25 Mart 2009 Çarşamba

(Kısa Kısa) Felsefe Tarihi, Alfred Weber

Bugün yazmak istediğim konu yavaş yavaş okuduğum kitapta yer verilen, Schopenhauer'in atası olarak kabul edilen, Hegesias ile içinde bulunduğu dönemi.

Hegesias'ın oluşturduğu akıma ilk yol açan Aristippos, hayatın amacının haz olduğunu ama bu hazzında bir saniyelik değil, devam eden sevinçten ve sürekli hal olarak ahlaki memnunluktan oluştuğunu belirtmektedir. İşte bu akım Hedonizm olarak tarihte yerini alır.
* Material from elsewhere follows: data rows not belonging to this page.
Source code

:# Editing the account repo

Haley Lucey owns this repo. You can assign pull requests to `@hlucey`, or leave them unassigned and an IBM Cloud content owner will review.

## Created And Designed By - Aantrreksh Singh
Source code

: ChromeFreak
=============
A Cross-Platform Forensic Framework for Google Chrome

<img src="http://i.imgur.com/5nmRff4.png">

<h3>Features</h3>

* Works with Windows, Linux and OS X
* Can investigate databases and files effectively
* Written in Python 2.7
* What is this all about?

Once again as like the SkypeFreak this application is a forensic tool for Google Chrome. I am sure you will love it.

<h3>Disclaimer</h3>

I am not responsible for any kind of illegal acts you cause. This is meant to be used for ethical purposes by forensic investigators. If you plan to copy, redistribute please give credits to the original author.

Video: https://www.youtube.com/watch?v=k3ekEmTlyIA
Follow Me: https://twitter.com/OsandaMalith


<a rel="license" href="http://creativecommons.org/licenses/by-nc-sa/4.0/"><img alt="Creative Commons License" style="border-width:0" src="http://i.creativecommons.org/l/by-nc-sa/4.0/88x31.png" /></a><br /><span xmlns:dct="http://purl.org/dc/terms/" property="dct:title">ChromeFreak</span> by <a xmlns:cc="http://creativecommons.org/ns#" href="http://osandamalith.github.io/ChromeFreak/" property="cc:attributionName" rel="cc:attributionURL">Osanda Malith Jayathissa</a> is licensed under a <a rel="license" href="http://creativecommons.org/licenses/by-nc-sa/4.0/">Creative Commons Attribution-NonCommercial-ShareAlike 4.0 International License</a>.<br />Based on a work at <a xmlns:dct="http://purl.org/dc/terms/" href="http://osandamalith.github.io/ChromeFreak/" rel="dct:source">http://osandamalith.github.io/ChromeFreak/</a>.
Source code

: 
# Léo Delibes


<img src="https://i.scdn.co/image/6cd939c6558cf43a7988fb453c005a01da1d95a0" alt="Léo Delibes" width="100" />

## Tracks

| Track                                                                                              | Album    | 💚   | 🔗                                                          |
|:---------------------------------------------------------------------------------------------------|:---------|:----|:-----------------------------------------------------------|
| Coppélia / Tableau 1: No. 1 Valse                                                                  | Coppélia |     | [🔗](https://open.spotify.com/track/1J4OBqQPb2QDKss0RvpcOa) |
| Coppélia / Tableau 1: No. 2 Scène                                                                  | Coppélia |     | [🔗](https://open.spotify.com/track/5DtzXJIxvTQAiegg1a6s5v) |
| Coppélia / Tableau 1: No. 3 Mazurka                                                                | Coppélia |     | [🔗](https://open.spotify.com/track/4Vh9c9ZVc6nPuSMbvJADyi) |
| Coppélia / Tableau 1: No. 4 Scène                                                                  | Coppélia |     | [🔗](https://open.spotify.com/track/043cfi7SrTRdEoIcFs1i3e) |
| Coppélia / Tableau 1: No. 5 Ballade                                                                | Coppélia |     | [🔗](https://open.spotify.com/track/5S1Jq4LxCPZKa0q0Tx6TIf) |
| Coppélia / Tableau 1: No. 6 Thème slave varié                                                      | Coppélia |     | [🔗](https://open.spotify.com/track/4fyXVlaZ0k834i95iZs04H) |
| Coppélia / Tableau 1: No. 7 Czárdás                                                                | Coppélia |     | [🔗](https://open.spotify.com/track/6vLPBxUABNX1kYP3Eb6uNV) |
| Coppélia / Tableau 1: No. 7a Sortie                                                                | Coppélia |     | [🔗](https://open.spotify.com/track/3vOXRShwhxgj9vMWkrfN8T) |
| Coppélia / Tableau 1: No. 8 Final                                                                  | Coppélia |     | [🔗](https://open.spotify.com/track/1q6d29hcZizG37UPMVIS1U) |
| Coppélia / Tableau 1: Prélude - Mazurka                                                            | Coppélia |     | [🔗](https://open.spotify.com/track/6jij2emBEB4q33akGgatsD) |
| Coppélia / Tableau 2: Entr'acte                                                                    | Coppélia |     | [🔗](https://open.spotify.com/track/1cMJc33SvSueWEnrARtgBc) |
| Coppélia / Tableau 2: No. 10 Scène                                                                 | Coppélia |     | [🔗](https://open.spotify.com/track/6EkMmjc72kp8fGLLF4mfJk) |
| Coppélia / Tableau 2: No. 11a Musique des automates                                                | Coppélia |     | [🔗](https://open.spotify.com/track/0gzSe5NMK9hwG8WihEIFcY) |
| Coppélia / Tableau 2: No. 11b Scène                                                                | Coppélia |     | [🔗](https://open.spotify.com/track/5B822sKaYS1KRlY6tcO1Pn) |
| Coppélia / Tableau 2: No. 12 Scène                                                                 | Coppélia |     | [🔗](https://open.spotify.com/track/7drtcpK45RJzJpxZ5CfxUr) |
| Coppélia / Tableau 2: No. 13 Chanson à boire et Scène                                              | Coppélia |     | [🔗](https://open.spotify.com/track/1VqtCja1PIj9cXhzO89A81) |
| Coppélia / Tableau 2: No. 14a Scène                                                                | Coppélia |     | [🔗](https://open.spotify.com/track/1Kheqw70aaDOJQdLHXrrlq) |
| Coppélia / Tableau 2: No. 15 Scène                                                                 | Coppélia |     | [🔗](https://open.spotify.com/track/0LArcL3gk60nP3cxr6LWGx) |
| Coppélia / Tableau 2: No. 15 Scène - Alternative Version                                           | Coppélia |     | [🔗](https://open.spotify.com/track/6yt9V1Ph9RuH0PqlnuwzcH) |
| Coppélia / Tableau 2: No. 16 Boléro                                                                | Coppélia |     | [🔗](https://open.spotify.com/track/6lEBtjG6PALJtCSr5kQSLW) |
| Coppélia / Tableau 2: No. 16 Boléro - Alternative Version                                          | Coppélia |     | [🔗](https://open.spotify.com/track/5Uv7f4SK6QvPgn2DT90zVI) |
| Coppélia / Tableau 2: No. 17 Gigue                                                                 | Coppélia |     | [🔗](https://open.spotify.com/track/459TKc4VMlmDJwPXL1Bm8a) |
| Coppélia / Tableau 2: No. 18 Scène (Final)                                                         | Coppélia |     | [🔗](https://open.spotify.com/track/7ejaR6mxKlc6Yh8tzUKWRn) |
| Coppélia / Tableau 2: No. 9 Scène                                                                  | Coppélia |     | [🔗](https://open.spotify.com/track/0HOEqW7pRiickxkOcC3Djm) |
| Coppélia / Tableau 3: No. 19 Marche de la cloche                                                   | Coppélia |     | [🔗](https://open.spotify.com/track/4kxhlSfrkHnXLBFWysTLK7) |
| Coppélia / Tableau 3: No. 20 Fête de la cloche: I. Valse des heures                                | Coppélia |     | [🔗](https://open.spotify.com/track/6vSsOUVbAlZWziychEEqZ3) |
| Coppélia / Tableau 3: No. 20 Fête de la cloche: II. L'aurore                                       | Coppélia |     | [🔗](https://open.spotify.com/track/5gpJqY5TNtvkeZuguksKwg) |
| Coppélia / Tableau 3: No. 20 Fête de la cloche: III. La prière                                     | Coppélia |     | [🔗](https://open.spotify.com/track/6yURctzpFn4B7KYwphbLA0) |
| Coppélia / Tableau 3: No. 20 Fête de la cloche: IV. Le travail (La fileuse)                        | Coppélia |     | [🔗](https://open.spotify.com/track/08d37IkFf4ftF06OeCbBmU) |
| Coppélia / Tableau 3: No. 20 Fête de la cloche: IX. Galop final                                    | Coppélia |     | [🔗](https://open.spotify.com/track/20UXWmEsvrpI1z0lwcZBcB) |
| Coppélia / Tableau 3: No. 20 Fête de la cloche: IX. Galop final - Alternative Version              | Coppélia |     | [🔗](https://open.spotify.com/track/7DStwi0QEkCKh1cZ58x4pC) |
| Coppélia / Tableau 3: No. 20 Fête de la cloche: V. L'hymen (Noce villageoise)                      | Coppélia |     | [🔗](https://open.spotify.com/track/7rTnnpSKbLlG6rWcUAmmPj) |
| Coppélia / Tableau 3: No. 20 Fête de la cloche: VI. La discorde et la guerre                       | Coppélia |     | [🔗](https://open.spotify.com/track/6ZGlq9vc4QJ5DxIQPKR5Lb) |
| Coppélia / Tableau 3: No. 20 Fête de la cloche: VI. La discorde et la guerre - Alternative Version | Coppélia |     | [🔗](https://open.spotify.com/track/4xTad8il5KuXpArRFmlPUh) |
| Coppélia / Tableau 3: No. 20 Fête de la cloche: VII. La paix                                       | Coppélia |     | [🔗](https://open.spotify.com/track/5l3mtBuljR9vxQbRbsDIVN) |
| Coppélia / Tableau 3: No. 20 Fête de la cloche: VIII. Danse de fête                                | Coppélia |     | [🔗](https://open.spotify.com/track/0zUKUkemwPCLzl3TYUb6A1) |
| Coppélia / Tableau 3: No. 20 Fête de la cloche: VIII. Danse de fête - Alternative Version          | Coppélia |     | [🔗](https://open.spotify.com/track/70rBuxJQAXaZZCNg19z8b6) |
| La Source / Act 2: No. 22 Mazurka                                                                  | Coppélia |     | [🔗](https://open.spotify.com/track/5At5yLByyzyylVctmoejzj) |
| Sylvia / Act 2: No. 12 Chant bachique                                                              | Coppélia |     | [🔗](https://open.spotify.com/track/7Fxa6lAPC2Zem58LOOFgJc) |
Aristippos "kendimi eşyaya değil, eşyayı kendime bağımlı kılmaya çalışıyorum" diyerek tüm davranışlarımızda aklımızın isteklerimizin önünde olması gerektiğinide belirtiyor.

Aristippos'un Hedonizm akımını öğrencileri geliştirmeye devam etmişlerdir. Hegesias, Hedonizm üzerine yaptığı değişik açıklamalarla "peisithanatos" yani "intihara sürükleyen - ikna eden" lakabını kazanır. Hegesias, hayatta keder ve kötülüklerin görece mutluluklardan çok daha fazla olduğunu, zaten bu öğeler olmadan elde edilecek mutluluğunda sadece kuruntuya yol açacağını belirtir. Burada Hegesias'ın öncülü Aristippos'tan keskin bir şekilde ayrılır ve böyle bir düzen içerisinde hayatın amacının hiçbir şekilde elde edilemeyeceğini söyleyip, hayatın değersiz olduğu sonucunu çıkarır. Böylece, lakabını kazanmasını sağlayan önermesine de kavuşur: "Nihayet, şu halde ölüm hayata tercih edilmelidir, çünkü negatif mutluluk, elemin mutlak olarak ortadan kaldırılmasından ibaret bulunduğuna göre, hiç olmazsa o bize mümkün olan biricik mutluluğu verir." Hedonizm'in bu radikal yorumu "Pesimizm" adıyla anılmaktadır.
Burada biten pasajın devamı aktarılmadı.